In the experiment, a Xiaomi 13 smartphone was used as the image acquisition device, which has a high resolution and good imaging quality. In order to ensure the consistency of the shooting angle and the stability of the lighting conditions, the phone was fixed in the center of the ring LED fill light. The samples were photographed at a vertical downward angle, and the distance between the phone and the samples was about 20 cm. The rated power of the ring LED fill light was 105 W, with three levels of brightness adjustment, and the middle level was selected to provide high luminous flux and a uniform lighting effect.

The image acquisition parameters were set to ISO 400 to ensure that the images with appropriate brightness and low noise were obtained under the supplementary light conditions. The final resolution of the acquired image was 4096 × 3072, which meets the requirements of subsequent target detection and image processing tasks on image details.

Mosaic [22] data augmentation was performed on the obtained raw images. A mosaic data enhancement algorithm is used to stitch four random images to form a new image, which achieves an increase in the diversity of the data, and at the same time, since the new image mixes the semantic information of the four original images, it allows the model to detect targets beyond the regular context, which greatly enhances the model’s generalization ability.

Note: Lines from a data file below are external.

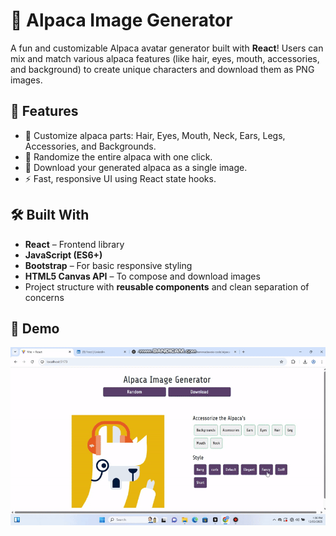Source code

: # 🦙 Alpaca Image Generator

A fun and customizable Alpaca avatar generator built with **React**! Users can mix and match various alpaca features (like hair, eyes, mouth, accessories, and background) to create unique characters and download them as PNG images.

## 🚀 Features

- 🧩 Customize alpaca parts: Hair, Eyes, Mouth, Neck, Ears, Legs, Accessories, and Backgrounds.
- 🎲 Randomize the entire alpaca with one click.
- 💾 Download your generated alpaca as a single image.
- ⚡ Fast, responsive UI using React state hooks.

## 🛠️ Built With

- **React** – Frontend library
- **JavaScript (ES6+)**
- **Bootstrap** – For basic responsive styling
- **HTML5 Canvas API** – To compose and download images
- Project structure with **reusable components** and clean separation of concerns

## 🎥 Demo
![Demo Preview](./demo.gif)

According to the practical knowledge of tilapia fillet processing in actual production lines, the residues of processed tilapia fillets were categorized into four types: blood, bone, viscera, and scale in this paper, and their images are shown in Figure 1. A total of 481 valid image samples were obtained in the experiment, of which 451 positive samples contained one or more types of residues, and a small number of negative samples, i.e., a total of 30 tilapia fillets without any residues, were set up in order to reduce the false detection rate and improve the model robustness.

The image samples were manually annotated using the LabelImg tool, with labels initially saved in the Pascal VOC format. A Python script was then used to convert the annotations into YOLO format, generating the corresponding .txt files. Following the directory structure required by the YOLOv10 project, the dataset was split into a training set with 421 images and a validation set with 60 images. During the splitting process, we ensured that the four residue categories (blood, bone, viscera, and scale) were evenly distributed across the two subsets to maintain class balance. This finalized dataset was used throughout the experiments.

2.2. Training

Featurize is a cloud computing power leasing platform, which provides a fast and convenient deep learning algorithm development environment. In order to train efficiently and stably, Featurize was chosen to train the model we proposed in the article, and the selected cloud server configuration is shown in Table 1.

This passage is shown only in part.